* [TASK BRIEF]: Will you quote precisely the lines that run from the top of the material below to the line containing "Country – Location of the transaction", both ends included?
[Opening GIVEN DATA section]
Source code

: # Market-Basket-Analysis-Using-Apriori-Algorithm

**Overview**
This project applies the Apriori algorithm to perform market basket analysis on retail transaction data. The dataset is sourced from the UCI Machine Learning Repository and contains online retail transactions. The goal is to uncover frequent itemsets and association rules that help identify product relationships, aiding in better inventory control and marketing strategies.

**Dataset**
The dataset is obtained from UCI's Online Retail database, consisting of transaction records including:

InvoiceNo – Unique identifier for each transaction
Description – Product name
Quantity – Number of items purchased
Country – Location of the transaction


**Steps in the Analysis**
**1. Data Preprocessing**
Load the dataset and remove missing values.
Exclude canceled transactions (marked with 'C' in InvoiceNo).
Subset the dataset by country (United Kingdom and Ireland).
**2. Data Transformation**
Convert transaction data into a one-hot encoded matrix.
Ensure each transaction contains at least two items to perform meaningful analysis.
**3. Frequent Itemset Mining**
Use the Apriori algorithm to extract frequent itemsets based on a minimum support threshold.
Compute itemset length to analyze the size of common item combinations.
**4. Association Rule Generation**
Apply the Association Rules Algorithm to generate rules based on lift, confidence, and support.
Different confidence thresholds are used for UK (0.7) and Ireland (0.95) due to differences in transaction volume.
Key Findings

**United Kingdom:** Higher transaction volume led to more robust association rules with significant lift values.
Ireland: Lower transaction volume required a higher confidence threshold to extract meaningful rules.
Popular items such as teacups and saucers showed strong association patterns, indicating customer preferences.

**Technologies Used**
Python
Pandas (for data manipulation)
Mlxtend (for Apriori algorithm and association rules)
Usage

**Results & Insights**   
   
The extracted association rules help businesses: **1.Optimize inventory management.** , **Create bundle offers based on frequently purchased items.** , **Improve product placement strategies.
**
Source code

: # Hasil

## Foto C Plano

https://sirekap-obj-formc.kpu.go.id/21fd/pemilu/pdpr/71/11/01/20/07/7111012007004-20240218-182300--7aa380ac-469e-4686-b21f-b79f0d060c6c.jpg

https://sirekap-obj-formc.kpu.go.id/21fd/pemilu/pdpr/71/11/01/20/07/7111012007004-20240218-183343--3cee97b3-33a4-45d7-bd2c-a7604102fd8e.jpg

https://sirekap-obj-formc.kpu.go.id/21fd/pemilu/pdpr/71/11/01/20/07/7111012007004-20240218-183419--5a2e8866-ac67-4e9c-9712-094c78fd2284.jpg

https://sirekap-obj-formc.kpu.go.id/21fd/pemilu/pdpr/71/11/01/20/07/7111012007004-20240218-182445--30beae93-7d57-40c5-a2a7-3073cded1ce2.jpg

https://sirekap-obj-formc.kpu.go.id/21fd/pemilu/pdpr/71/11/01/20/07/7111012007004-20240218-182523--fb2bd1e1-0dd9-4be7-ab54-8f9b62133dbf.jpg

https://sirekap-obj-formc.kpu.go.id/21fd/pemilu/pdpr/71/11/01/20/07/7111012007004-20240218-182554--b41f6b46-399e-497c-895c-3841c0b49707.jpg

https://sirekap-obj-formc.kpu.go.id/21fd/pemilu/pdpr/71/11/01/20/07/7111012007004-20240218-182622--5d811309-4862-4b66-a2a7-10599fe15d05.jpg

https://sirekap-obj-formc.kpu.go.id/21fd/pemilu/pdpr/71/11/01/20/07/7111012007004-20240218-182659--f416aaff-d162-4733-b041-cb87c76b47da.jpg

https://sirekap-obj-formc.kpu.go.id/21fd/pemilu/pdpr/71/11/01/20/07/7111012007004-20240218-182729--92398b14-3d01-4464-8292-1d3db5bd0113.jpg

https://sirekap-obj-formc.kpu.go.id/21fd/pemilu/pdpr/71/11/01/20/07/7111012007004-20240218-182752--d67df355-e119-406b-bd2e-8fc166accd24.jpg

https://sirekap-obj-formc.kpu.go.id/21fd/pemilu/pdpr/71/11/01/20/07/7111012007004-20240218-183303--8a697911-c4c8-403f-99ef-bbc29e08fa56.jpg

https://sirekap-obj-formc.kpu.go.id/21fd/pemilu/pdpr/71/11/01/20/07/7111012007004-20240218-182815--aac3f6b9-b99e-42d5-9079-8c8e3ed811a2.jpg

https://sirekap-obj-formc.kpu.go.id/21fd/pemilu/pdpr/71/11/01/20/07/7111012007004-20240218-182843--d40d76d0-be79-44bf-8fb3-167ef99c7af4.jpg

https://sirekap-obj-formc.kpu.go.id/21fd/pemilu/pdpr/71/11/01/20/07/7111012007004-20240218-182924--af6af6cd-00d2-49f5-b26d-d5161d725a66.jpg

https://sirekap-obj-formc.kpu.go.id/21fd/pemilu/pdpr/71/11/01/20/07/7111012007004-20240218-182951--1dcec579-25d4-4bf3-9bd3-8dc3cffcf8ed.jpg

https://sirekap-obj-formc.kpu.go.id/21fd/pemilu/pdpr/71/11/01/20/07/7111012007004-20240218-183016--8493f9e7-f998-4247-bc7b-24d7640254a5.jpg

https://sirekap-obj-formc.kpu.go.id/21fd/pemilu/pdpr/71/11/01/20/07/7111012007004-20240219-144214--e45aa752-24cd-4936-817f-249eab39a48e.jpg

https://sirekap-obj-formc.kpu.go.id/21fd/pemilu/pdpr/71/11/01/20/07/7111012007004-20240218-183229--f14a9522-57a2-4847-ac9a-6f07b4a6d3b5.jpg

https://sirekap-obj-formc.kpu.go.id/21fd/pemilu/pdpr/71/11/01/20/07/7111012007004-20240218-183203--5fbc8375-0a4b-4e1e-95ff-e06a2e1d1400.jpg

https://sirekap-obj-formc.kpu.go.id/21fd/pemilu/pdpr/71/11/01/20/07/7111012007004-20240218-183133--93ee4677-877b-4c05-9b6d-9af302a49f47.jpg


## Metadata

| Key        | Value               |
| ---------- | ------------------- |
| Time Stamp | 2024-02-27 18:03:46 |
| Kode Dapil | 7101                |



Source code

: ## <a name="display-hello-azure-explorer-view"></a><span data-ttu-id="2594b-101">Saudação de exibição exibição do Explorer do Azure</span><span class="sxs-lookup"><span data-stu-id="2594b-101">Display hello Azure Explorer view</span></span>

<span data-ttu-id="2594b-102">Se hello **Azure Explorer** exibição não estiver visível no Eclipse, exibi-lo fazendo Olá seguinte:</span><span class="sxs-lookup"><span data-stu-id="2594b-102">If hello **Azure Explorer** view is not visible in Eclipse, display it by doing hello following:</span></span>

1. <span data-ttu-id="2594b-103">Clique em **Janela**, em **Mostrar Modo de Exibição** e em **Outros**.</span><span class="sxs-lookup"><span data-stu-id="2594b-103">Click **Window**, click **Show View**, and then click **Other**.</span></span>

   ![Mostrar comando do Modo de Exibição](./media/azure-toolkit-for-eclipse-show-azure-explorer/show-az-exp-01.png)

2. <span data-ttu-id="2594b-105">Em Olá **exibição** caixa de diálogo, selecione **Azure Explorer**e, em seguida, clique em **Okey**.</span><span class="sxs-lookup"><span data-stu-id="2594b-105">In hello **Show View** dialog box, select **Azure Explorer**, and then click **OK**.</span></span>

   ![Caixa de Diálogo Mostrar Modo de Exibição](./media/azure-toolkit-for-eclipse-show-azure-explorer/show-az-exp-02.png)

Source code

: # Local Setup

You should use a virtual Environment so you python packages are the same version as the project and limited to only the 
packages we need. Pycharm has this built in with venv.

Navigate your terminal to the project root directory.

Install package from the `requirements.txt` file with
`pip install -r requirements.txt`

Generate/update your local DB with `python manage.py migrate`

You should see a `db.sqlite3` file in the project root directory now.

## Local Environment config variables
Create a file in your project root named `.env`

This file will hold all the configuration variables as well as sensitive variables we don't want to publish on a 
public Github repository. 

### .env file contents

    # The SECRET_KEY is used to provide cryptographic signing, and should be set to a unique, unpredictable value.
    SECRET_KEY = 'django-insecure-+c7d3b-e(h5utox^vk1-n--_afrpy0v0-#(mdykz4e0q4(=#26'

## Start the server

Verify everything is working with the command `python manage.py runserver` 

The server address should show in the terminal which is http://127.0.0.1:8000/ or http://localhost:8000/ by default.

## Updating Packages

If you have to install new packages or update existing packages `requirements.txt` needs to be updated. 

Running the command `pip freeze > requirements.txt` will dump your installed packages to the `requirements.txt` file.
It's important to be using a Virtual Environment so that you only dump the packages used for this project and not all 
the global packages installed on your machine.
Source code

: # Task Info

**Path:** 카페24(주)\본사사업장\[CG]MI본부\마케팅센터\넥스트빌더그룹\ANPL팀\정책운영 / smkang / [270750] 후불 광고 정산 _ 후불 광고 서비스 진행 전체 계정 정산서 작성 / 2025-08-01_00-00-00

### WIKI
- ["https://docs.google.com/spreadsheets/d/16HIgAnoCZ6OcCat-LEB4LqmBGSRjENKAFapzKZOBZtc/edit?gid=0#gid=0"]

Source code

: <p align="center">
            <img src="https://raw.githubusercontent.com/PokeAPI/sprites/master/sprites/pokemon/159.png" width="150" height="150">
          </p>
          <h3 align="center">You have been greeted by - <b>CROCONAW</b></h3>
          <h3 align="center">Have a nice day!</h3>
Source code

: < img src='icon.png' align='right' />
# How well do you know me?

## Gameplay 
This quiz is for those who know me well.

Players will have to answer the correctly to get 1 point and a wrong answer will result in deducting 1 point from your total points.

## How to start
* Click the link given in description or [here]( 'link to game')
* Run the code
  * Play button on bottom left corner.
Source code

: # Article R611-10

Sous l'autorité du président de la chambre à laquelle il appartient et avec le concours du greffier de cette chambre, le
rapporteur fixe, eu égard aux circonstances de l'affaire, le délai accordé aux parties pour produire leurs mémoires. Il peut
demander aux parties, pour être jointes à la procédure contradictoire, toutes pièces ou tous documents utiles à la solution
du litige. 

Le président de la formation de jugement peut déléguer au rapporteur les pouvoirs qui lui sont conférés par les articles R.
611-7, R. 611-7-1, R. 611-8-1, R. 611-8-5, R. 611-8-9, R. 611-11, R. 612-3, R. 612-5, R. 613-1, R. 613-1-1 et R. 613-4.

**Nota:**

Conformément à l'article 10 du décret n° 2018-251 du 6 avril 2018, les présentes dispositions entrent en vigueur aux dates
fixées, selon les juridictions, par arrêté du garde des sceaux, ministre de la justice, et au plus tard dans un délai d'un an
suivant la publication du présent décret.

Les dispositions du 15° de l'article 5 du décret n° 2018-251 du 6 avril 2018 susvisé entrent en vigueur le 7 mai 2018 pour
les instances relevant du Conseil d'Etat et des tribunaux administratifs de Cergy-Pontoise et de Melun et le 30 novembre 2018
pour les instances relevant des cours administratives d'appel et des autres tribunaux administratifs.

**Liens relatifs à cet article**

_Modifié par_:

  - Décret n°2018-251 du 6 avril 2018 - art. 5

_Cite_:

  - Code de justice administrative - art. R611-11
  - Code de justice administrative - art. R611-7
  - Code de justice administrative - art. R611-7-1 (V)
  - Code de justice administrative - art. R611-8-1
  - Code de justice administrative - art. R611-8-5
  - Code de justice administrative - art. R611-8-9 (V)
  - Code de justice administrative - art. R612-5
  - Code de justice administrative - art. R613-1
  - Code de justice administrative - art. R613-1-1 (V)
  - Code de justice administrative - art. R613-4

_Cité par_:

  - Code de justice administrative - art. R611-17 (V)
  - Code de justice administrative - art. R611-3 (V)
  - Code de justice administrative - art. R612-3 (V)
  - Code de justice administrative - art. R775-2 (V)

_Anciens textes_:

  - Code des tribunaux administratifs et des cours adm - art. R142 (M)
[Closing GIVEN DATA section]
* [TASK RESPONSE]:
Source code

: # Market-Basket-Analysis-Using-Apriori-Algorithm

**Overview**
This project applies the Apriori algorithm to perform market basket analysis on retail transaction data. The dataset is sourced from the UCI Machine Learning Repository and contains online retail transactions. The goal is to uncover frequent itemsets and association rules that help identify product relationships, aiding in better inventory control and marketing strategies.

**Dataset**
The dataset is obtained from UCI's Online Retail database, consisting of transaction records including:

InvoiceNo – Unique identifier for each transaction
Description – Product name
Quantity – Number of items purchased
Country – Location of the transaction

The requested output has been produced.